[Source records]

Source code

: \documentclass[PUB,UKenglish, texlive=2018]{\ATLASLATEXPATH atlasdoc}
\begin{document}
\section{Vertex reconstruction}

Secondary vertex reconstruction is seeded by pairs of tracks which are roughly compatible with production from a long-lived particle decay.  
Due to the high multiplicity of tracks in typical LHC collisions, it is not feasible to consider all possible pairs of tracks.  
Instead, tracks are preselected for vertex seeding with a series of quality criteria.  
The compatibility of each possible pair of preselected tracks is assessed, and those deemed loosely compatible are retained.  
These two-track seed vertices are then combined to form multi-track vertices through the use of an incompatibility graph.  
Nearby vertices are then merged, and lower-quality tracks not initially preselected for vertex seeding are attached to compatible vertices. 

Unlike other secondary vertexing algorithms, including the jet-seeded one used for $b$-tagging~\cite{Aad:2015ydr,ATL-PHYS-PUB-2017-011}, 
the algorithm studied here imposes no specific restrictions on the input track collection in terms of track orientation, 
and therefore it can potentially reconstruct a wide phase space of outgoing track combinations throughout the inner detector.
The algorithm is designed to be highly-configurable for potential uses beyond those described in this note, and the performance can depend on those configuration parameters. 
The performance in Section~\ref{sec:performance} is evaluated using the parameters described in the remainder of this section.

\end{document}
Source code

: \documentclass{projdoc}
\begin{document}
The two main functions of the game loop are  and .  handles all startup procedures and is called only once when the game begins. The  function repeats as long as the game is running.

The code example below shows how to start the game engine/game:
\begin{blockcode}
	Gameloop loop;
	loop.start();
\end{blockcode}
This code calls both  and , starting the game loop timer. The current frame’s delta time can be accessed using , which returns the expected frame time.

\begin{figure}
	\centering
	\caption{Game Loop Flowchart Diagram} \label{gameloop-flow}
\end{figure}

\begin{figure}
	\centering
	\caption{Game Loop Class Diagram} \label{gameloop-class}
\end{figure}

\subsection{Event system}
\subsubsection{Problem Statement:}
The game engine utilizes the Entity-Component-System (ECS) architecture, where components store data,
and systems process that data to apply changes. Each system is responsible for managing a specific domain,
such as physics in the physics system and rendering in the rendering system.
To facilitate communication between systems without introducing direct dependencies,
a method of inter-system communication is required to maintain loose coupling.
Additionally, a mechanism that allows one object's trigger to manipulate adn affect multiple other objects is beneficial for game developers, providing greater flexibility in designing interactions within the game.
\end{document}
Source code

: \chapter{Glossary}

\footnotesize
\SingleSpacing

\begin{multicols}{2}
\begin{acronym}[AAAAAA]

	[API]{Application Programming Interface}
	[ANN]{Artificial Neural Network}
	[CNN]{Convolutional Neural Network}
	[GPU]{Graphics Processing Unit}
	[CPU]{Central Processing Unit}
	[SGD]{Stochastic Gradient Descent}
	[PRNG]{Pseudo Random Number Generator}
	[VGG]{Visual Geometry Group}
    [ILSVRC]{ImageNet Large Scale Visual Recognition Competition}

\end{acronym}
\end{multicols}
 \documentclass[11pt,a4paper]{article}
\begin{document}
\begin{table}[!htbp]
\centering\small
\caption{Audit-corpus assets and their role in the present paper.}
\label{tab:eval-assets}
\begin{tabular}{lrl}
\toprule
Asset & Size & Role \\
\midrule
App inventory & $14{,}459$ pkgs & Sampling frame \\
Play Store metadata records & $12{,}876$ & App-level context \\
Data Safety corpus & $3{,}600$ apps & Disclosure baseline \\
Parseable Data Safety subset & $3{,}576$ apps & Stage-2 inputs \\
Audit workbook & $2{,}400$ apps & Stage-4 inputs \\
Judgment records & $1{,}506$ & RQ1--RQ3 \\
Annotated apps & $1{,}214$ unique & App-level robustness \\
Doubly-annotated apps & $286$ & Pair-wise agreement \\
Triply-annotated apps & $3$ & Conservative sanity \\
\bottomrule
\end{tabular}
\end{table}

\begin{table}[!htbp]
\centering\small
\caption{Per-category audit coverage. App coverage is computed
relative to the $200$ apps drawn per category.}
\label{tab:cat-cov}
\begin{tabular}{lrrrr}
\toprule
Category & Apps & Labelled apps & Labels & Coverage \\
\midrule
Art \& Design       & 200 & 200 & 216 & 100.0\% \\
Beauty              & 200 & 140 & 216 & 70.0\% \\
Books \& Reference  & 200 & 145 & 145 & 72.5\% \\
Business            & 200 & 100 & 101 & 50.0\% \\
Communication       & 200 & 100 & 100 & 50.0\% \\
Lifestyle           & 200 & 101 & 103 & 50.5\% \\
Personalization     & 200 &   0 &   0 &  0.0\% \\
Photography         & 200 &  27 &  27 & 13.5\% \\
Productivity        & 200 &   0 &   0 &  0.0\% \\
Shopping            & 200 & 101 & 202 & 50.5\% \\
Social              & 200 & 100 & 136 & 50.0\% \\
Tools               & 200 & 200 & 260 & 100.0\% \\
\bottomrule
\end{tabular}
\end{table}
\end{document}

● **What is being asked**
Extract each line holding the word "performance" from the records.

● **Reply to the task**
The algorithm is designed to be highly-configurable for potential uses beyond those described in this note, and the performance can depend on those configuration parameters. 
The performance in Section~\ref{sec:performance} is evaluated using the parameters described in the remainder of this section.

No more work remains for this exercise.